その瞬間、ガーラの指がルインフィートの先端を強く抉った。
「ああーッ!」
ルインフィートは悲鳴に近い声を上げた。しかしガーラは容赦せずに、再びルインフィートの性器を扱き始めた。白く濁りどろりとした液体が、先端から勢い良く溢れ出した。
「いや……やだ……ああ……ッ!」
「はは……凄いね、濃いのがどんどん溢れてくるよ。こっちの世話まではしてくれないのか、アイツは」
からかうようなガーラの声が、ルインフィートの心に突き刺さった。抑えきれずに、瞳から涙が溢れ出した。
「サイテーだ……お前……」
わけのわからない悔しさに身を焦がして、ルインフィートは震えながらガーラを睨みつけた。ガーラはルインフィートのその視線を、冷ややかな微笑みで受け流した。
「楽しいのはまだまだこれからだよ……」
ガーラはルインフィートが放った白濁を、指で拭った。その白濁に濡れた指は、ルインフィートの性器の更に下……肛門へと伸ばされた。ガーラがわざとらしく、窄まりを指でつつく。
「う、うそ……そんなところ……」
ルインフィートの身体は一気に強張り、引きつった。ガーラはうっとりと微笑んで、中指を彼の中へと滑り込ませた。
「し、信じられな……あうっ……!」
間を置かずに、人差し指も挿入される。ガーラは二本の指を容赦なく突き入れて、内部を抉るように掻きまわした。肉壁が彼の指に絡んで、押し戻そうとする。
「ううっ……は、ハァッ……」
ルインフィートは今までされたことの無い行為の気持ち悪さに、身じろいだ。縛られた手首がぎりりと軋んで痛みが走る。
「こ、こんなことして……なにが楽しい……」
切れ切れに息を吐きながら、ルインフィートはガーラを睨みつけた。しかしガーラはまたしても鼻先でルインフィートを笑い、冷たい微笑みを浮かべた。

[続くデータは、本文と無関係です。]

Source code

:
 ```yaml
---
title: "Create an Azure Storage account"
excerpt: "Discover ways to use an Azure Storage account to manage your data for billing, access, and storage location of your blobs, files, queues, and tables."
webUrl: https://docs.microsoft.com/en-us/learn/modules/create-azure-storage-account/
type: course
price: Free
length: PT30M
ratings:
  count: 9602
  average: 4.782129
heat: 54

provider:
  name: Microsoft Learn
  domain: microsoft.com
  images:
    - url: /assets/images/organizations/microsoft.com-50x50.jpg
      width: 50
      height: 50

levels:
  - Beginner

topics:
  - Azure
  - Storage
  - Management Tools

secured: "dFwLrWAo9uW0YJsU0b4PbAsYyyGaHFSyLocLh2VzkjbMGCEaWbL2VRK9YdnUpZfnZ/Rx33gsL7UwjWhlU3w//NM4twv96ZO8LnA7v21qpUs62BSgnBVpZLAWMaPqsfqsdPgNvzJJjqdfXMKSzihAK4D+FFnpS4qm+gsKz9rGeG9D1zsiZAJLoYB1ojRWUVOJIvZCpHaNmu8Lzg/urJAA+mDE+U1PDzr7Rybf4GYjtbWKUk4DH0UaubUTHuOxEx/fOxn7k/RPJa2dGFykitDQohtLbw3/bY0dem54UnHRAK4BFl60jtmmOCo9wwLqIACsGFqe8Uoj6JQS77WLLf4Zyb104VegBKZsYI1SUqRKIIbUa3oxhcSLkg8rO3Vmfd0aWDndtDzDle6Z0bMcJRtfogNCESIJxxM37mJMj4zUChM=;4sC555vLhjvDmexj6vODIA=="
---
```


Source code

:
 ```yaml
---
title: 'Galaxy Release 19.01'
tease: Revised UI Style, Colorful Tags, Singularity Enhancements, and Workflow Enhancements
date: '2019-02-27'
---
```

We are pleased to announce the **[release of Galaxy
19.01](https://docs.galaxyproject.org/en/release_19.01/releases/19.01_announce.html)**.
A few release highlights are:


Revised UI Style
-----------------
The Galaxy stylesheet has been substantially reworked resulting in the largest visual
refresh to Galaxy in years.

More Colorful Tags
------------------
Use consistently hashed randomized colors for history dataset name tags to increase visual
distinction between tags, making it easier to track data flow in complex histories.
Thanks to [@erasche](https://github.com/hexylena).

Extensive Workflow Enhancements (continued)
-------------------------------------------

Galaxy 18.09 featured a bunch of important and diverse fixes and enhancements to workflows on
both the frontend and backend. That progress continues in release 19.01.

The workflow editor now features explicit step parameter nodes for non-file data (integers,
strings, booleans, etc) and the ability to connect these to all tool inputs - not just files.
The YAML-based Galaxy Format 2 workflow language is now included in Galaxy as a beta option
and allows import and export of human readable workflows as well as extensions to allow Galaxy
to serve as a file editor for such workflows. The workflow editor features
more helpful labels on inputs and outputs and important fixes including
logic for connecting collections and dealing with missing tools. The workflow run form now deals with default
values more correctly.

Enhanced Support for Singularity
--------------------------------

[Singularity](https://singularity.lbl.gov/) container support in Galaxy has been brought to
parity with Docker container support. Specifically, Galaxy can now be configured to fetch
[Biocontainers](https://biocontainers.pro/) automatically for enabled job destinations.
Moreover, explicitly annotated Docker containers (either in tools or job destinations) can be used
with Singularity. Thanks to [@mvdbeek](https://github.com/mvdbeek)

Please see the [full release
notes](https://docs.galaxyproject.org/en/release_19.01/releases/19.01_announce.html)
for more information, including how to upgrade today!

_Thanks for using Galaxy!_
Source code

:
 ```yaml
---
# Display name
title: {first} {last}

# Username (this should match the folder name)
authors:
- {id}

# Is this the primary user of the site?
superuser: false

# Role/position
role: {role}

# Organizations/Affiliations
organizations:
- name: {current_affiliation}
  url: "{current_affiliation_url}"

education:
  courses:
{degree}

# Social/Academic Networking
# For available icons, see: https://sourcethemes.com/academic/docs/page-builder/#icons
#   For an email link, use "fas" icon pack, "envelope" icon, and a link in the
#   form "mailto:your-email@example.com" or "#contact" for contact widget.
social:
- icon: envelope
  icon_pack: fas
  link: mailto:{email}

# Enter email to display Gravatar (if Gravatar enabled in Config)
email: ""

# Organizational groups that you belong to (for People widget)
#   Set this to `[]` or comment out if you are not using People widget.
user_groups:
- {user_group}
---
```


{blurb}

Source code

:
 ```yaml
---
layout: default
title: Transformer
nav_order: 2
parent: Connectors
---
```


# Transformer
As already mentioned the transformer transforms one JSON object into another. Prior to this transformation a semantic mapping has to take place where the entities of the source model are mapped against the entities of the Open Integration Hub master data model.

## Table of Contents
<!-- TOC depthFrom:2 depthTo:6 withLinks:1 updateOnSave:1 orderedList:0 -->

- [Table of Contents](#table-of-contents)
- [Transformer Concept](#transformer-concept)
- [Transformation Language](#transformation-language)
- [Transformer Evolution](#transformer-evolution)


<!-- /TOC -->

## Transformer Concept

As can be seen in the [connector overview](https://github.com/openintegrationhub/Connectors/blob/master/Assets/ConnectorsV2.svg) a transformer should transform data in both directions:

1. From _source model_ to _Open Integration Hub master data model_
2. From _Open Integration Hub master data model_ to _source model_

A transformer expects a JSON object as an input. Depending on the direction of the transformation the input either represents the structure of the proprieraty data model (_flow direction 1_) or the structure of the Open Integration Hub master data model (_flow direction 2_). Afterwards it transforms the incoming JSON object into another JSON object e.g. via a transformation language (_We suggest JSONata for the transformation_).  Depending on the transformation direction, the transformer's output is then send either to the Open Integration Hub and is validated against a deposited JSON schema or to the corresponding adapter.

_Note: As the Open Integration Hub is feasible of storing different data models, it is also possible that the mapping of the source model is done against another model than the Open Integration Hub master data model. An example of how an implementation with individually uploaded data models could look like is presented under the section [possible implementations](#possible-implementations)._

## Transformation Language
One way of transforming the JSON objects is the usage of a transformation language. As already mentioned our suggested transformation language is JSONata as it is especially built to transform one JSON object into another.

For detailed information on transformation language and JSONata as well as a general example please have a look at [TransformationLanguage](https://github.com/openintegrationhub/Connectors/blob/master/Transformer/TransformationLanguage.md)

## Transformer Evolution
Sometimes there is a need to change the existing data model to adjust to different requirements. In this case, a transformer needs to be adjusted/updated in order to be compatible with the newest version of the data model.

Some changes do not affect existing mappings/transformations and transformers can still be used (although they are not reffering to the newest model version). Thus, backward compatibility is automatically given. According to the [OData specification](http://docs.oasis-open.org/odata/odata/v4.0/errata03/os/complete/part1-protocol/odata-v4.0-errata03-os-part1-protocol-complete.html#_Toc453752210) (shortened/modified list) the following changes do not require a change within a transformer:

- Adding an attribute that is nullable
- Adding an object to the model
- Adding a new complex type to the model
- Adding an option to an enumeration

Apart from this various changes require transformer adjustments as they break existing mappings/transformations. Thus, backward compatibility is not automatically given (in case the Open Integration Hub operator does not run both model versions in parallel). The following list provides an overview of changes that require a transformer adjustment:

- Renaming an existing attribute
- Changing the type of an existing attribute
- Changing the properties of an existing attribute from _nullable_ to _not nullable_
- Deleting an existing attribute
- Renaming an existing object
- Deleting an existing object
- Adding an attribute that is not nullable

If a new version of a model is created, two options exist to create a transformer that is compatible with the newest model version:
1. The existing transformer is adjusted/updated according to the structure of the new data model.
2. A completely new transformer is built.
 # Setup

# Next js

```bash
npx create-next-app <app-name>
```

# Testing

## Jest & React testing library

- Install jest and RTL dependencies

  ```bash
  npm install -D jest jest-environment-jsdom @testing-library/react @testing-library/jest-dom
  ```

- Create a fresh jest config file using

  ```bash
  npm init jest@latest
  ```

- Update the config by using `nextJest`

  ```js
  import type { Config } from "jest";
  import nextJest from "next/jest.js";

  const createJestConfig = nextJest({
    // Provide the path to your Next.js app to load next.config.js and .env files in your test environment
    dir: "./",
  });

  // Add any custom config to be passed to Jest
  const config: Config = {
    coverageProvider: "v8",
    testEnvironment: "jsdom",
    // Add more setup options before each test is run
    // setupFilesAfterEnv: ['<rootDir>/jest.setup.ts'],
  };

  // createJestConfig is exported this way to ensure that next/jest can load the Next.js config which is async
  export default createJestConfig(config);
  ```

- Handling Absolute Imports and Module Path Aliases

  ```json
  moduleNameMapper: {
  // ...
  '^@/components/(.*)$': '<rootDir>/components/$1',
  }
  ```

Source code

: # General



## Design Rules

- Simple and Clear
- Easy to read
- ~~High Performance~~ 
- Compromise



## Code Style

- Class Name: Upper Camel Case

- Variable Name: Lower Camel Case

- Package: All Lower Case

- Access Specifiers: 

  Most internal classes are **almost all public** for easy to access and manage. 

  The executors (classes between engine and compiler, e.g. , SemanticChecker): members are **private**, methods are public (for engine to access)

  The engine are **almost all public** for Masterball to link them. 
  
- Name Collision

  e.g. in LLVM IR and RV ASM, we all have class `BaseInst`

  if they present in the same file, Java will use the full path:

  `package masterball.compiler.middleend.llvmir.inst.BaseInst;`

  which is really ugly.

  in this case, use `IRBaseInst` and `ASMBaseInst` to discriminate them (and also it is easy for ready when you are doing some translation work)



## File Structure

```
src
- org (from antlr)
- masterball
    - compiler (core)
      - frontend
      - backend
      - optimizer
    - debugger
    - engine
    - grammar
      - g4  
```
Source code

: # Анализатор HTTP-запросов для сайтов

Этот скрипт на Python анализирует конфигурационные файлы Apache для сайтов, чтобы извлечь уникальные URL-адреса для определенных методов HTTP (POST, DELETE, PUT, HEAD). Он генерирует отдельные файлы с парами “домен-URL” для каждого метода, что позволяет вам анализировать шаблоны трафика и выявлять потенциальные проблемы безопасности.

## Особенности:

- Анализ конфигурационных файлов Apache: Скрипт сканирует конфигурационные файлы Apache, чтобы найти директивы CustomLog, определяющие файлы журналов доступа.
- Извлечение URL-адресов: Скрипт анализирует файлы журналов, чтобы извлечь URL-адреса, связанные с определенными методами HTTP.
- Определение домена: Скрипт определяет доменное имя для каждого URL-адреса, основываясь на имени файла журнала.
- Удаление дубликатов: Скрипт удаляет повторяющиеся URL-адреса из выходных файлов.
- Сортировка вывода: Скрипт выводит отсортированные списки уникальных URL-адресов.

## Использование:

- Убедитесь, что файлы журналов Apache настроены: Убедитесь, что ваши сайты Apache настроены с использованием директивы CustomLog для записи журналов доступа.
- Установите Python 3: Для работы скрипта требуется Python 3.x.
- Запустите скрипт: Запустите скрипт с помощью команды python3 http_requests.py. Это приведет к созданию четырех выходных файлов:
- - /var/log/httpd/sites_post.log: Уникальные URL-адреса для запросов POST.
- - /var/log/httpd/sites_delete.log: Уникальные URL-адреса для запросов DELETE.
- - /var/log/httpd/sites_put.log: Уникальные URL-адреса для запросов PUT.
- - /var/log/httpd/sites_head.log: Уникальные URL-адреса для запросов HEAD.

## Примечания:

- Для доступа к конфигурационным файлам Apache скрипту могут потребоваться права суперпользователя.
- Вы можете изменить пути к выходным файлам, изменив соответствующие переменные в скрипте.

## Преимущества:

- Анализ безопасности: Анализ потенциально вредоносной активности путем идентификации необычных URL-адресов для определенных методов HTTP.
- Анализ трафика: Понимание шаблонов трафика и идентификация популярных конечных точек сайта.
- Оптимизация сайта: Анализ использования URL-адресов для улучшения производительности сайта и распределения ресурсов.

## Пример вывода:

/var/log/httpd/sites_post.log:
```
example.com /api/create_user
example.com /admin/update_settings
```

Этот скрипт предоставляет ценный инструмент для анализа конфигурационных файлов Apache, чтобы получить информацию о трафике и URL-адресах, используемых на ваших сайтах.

「驚いたよ。こんなに身体を強張らせて。お前本当に……初めてなんだな」
「な……に……?」
不安で強張るルインフィートの肛門から指を引き抜いて、ガーラは彼の身体をうつ伏せに引き倒した。尻が突き上がる格好になり、ルインフィートはあまりの羞恥に気が遠くなった。
ガーラは彼の脚の間に身体を割り込ませ、自らの腰に手をかけて、下穿きを降ろした。いきり立った性器が、ルインフィートの秘部へとあてがわれた。
肛門に何かが当たるのを感じたルインフィートは、首を捻って肩越しにガーラの顔を見た。
先ほどまで浮かべていた微笑みは消えていた。彼は虚ろな眼差しで、虚空に視線を泳がせていた。蒼白な顔で、冷や汗すらかいているようだった。
「な、何……? ……ッ!」
次の瞬間、ルインフィートの身体に、灼熱が駆け巡った。